I take a little different approach. With Gil Evans and Miles Davis, the focus was on the playing, that was leading the music. Gil wrote around [Davis]. That is how Gunther approached our suite."

The original "Birth of the Cool" recording marked a significant shift in jazz at the time, which was dominated by bop and post-bop players, who tended to play fast and hard.
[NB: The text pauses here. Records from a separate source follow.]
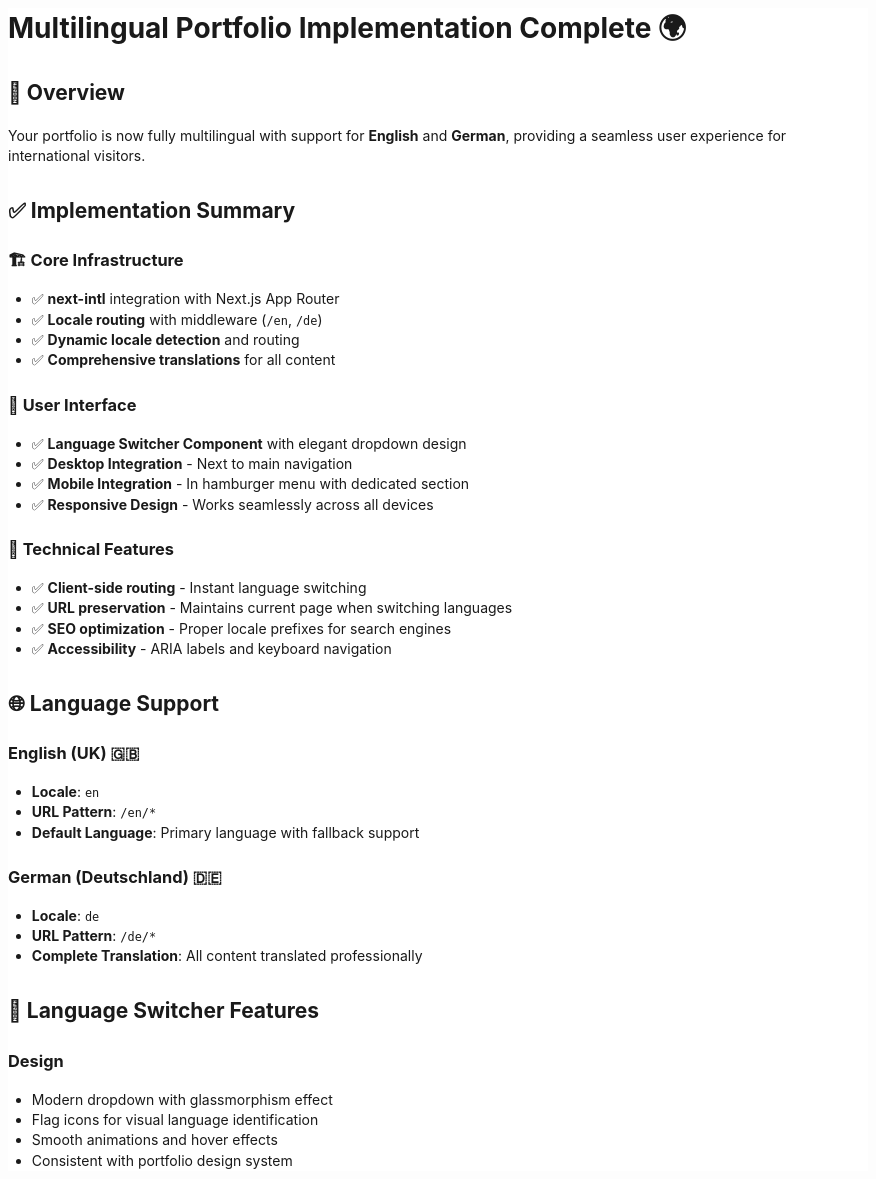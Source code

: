 # Multilingual Portfolio Implementation Complete 🌍

## 🎯 Overview

Your portfolio is now fully multilingual with support for **English** and **German**, providing a seamless user experience for international visitors.

## ✅ Implementation Summary

### 🏗️ **Core Infrastructure**

- ✅ **next-intl** integration with Next.js App Router
- ✅ **Locale routing** with middleware (`/en`, `/de`)
- ✅ **Dynamic locale detection** and routing
- ✅ **Comprehensive translations** for all content

### 🎨 **User Interface**

- ✅ **Language Switcher Component** with elegant dropdown design
- ✅ **Desktop Integration** - Next to main navigation
- ✅ **Mobile Integration** - In hamburger menu with dedicated section
- ✅ **Responsive Design** - Works seamlessly across all devices

### 🔧 **Technical Features**

- ✅ **Client-side routing** - Instant language switching
- ✅ **URL preservation** - Maintains current page when switching languages
- ✅ **SEO optimization** - Proper locale prefixes for search engines
- ✅ **Accessibility** - ARIA labels and keyboard navigation

## 🌐 **Language Support**

### English (UK) 🇬🇧

- **Locale**: `en`
- **URL Pattern**: `/en/*`
- **Default Language**: Primary language with fallback support

### German (Deutschland) 🇩🇪

- **Locale**: `de`
- **URL Pattern**: `/de/*`
- **Complete Translation**: All content translated professionally

## 🎨 **Language Switcher Features**

### **Design**

- Modern dropdown with glassmorphism effect
- Flag icons for visual language identification
- Smooth animations and hover effects
- Consistent with portfolio design system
The Davis/Evans approach was calmer, more contemplative -- a subtle meditation on the composer's original theme -- and when it was released, "Birth of the Cool" appealed to a wider audience than most jazz of the day.

There are recognizable bits of the original "Birth of the Cool" in Lovano and Schuller's "Birth of the Cool Suite," but the music has been altered significantly, especially in its instrumentation.

"Gunther really arranged 'Moon Dreams' for me to play," says Lovano. "It's from 'Birth of the Cool' but it is nothing like the 'Moon Dreams' you'd hear if you played the original. It's the same song, the same form, but Gunther wrote his piece for tenor. There was no tenor [saxophone] on 'Birth of the Cool'."

"Streams of Expression" is also Lovano's nod to the rich history of jazz, something that he feels is critical if the music is to stay alive and vibrant.

"So many young players have such a shallow depth of the history of the instrument," says Lovano. "You have to know the history of every instrument to really play. The players who do, they know how to fit in and they know what is happening. The players that don't, you can see that. You can't learn out of a book. You have to live it and try to experience it. My dad and his peers, they were natural players. They played with a lot of soul and feeling. That's how I learned."